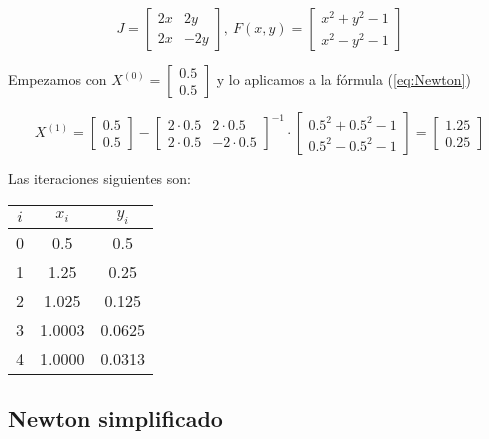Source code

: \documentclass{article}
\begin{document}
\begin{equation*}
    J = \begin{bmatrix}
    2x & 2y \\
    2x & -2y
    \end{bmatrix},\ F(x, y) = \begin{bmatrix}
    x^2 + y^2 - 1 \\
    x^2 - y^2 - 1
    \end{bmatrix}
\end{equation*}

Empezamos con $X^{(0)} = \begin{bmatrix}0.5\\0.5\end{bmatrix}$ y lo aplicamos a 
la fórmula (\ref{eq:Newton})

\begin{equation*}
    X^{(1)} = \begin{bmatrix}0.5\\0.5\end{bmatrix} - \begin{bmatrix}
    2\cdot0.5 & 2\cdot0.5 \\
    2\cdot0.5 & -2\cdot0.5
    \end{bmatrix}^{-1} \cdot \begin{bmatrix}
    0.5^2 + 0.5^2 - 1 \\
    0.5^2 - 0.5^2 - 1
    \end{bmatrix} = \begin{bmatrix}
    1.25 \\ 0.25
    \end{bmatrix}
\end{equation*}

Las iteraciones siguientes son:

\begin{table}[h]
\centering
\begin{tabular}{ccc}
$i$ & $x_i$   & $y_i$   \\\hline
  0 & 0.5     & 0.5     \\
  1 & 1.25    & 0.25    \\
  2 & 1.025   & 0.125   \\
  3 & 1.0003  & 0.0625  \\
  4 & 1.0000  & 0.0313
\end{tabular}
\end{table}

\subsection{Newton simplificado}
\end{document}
...
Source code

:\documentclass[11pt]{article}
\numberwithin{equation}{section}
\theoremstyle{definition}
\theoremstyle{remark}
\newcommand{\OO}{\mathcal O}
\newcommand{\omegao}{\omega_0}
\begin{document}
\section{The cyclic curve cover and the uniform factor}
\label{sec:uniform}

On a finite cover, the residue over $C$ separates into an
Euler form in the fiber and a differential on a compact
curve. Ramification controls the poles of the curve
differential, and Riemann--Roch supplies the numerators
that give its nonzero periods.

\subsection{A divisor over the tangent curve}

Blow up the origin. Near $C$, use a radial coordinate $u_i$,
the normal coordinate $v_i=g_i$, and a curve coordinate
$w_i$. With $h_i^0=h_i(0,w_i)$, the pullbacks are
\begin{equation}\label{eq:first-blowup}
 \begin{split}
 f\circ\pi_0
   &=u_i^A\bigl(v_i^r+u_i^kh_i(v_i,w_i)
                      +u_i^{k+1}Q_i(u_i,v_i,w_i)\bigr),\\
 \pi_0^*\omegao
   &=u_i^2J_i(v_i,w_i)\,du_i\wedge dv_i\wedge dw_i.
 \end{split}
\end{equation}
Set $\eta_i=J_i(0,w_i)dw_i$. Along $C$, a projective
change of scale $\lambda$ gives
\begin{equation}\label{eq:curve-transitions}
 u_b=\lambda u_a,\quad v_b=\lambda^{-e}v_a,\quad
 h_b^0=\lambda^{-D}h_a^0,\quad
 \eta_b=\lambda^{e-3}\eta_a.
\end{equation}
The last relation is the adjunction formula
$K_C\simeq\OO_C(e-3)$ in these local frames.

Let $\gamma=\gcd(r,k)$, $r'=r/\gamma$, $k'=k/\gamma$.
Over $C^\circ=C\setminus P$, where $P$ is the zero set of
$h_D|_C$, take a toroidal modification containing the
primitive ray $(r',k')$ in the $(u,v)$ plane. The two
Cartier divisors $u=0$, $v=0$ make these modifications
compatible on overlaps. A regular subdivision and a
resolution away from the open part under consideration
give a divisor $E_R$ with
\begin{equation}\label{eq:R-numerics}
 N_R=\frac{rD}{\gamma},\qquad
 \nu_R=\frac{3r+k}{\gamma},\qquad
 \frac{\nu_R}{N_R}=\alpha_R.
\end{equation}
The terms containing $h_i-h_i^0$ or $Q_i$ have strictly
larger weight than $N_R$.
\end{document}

Action item. The reply is a bare number: how many lines above include "curve".

Task solution. 5